Log Cache is queried by Cloud Controller for app instance metrics such as CPU usage and memory when retrieving details for applications and by the cf cli directly to retrieve recent logs. It can also be queried using the Log Cache CLI plugin to retrieve system component metrics.

How do I configure it?

Scaling

Numerous variables affect the retention of Log Cache:

Number of instances - Increasing adds more storage space, allows higher throughput and reduces contention between sources

Max Per Source ID - Increasing allows a higher max storage allowance, but may decrease the storage of less noisy apps on the same node

Memory per instance - Increasing allows more storage in general, but any given instance may not be able to take advantage of that increase due to max per source id

Memory limit - Increasing memory limit allows for more storage, but may cause out of memory errors and crashing if set too high for the total throughput of the system

Larger CPUs - Increasing the CPU budget per instance should allow higher throughput

Log Cache is known to exceed memory limits under high throughput/stress. If you see your log-cache reaching higher memory then you have set, you might want to scale your log-cache up.
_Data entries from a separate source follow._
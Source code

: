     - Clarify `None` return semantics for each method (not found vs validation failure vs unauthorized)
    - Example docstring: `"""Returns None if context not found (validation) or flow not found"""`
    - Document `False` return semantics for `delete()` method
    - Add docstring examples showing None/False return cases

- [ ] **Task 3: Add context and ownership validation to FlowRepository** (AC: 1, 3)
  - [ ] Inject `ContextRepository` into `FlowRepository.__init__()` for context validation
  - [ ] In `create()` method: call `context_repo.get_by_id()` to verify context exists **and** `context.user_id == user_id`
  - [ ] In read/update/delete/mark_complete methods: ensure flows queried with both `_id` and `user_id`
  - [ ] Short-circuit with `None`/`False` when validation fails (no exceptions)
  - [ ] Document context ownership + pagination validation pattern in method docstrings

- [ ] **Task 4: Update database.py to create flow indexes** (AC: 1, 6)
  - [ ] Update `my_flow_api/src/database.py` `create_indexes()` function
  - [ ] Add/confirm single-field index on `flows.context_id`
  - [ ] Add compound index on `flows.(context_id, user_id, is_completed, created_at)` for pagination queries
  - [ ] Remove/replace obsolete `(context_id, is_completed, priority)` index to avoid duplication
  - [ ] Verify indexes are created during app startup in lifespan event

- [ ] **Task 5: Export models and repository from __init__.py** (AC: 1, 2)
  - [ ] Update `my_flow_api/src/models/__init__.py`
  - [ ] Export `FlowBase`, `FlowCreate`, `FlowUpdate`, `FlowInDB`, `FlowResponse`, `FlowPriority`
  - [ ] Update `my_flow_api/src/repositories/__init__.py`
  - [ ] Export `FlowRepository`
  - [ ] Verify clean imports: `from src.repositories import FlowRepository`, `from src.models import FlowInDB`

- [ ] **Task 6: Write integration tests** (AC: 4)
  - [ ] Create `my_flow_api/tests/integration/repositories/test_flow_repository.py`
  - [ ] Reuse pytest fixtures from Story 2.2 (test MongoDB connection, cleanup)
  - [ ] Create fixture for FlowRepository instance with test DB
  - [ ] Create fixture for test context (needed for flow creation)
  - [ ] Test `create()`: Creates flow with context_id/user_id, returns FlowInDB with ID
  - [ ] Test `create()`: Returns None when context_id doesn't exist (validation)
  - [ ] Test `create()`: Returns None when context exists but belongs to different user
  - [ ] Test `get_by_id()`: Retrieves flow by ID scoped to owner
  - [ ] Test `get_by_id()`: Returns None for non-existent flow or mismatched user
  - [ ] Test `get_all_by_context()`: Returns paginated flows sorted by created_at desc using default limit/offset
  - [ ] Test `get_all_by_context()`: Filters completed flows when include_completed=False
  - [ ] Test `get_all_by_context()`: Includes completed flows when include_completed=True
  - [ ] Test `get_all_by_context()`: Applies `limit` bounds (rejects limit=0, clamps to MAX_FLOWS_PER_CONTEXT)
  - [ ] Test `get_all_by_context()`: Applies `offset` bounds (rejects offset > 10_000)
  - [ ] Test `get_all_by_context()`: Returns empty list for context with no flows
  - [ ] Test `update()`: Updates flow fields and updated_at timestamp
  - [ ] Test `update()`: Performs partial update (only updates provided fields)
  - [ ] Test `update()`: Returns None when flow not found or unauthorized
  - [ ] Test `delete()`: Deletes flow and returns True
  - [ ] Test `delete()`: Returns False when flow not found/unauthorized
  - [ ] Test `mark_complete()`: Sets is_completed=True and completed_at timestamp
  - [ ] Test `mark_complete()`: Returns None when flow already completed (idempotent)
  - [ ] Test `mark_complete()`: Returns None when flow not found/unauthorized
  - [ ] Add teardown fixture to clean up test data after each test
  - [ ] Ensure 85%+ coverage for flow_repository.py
Either solely in terms of CPU per instance, or more instances.

You can monitor the performance of log cache per source id (app or platform component) using the Log Cache CLI. The command cf log-meta allows viewing the amount of logs and metrics as well as the period of time for those logs and metrics for each source on the system. This can be used in conjunction with scaling to target your use cases. For simple pushes, a low retention period may be adequate. For running analysis on metrics for debugging and scaling, higher retention periods may be desired; although one should remember all logs and metrics will always be lost upon crashes or re-deploys of log-cache.

Log Cache Syslog Server TLS and mutual TLS configuration

If someone runs Cloud Foundry with a hardened setup in terms of security, they might want to activate TLS or even mutual TLS(mTLS) for the incoming connections to the Log Cache Syslog Server. The activation of TLS and mTLS is optional and is configured by the presence of the needed certificates. For TLS a syslog certificate or syslog key should be present in the BPM configuration and for mTLS a syslog client CA certificate should be present in the BPM configuration. Check the BOSH BPM template and the spec for details.

Reliability

Log Cache is an in memory cache and as such will drop envelopes when it restarts. Users should not expect 100% availability of logs in Log Cache and should plan accordingly. For example, Cloud Controller can function without Log Cache though users are informed that Log Cache is unavailable.

How do I use it?

From the cf CLI

Application developers using Cloud Foundry will use Log Cache automatically. Build logs while running cf push are streamed through Log Cache. Application logs when running cf logs are retrieved from Log Cache. Application metrics when running cf app APP_NAME are retrieved from Log Cache.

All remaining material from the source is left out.